• _Task directions_: Take every line containing "NSData" out of the records.

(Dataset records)
<<<<
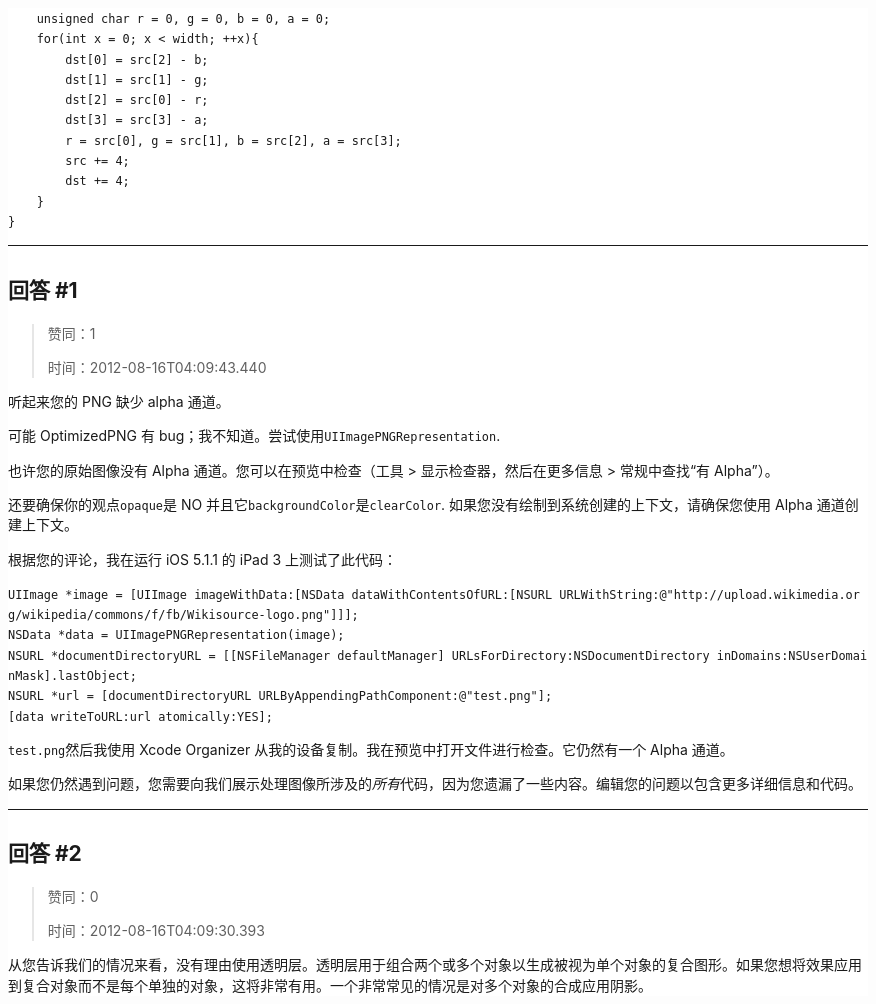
 ```
    unsigned char r = 0, g = 0, b = 0, a = 0;
    for(int x = 0; x < width; ++x){
        dst[0] = src[2] - b;
        dst[1] = src[1] - g;
        dst[2] = src[0] - r;
        dst[3] = src[3] - a;
        r = src[0], g = src[1], b = src[2], a = src[3];
        src += 4;
        dst += 4;
    }
} 
```

* * *

## 回答 #1

> 赞同：1
> 
> 时间：2012-08-16T04:09:43.440

听起来您的 PNG 缺少 alpha 通道。

可能 OptimizedPNG 有 bug；我不知道。尝试使用`UIImagePNGRepresentation`.

也许您的原始图像没有 Alpha 通道。您可以在预览中检查（工具 > 显示检查器，然后在更多信息 > 常规中查找“有 Alpha”）。

还要确保你的观点`opaque`是 NO 并且它`backgroundColor`是`clearColor`. 如果您没有绘制到系统创建的上下文，请确保您使用 Alpha 通道创建上下文。

根据您的评论，我在运行 iOS 5.1.1 的 iPad 3 上测试了此代码：

```
UIImage *image = [UIImage imageWithData:[NSData dataWithContentsOfURL:[NSURL URLWithString:@"http://upload.wikimedia.org/wikipedia/commons/f/fb/Wikisource-logo.png"]]];
NSData *data = UIImagePNGRepresentation(image);
NSURL *documentDirectoryURL = [[NSFileManager defaultManager] URLsForDirectory:NSDocumentDirectory inDomains:NSUserDomainMask].lastObject;
NSURL *url = [documentDirectoryURL URLByAppendingPathComponent:@"test.png"];
[data writeToURL:url atomically:YES]; 
```

`test.png`然后我使用 Xcode Organizer 从我的设备复制。我在预览中打开文件进行检查。它仍然有一个 Alpha 通道。

如果您仍然遇到问题，您需要向我们展示处理图像所涉及的*所有*代码，因为您遗漏了一些内容。编辑您的问题以包含更多详细信息和代码。

* * *

## 回答 #2

> 赞同：0
> 
> 时间：2012-08-16T04:09:30.393

从您告诉我们的情况来看，没有理由使用透明层。透明层用于组合两个或多个对象以生成被视为单个对象的复合图形。如果您想将效果应用到复合对象而不是每个单独的对象，这将非常有用。一个非常常见的情况是对多个对象的合成应用阴影。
>>>>
• _Output below_:
UIImage *image = [UIImage imageWithData:[NSData dataWithContentsOfURL:[NSURL URLWithString:@"http://upload.wikimedia.org/wikipedia/commons/f/fb/Wikisource-logo.png"]]];
NSData *data = UIImagePNGRepresentation(image);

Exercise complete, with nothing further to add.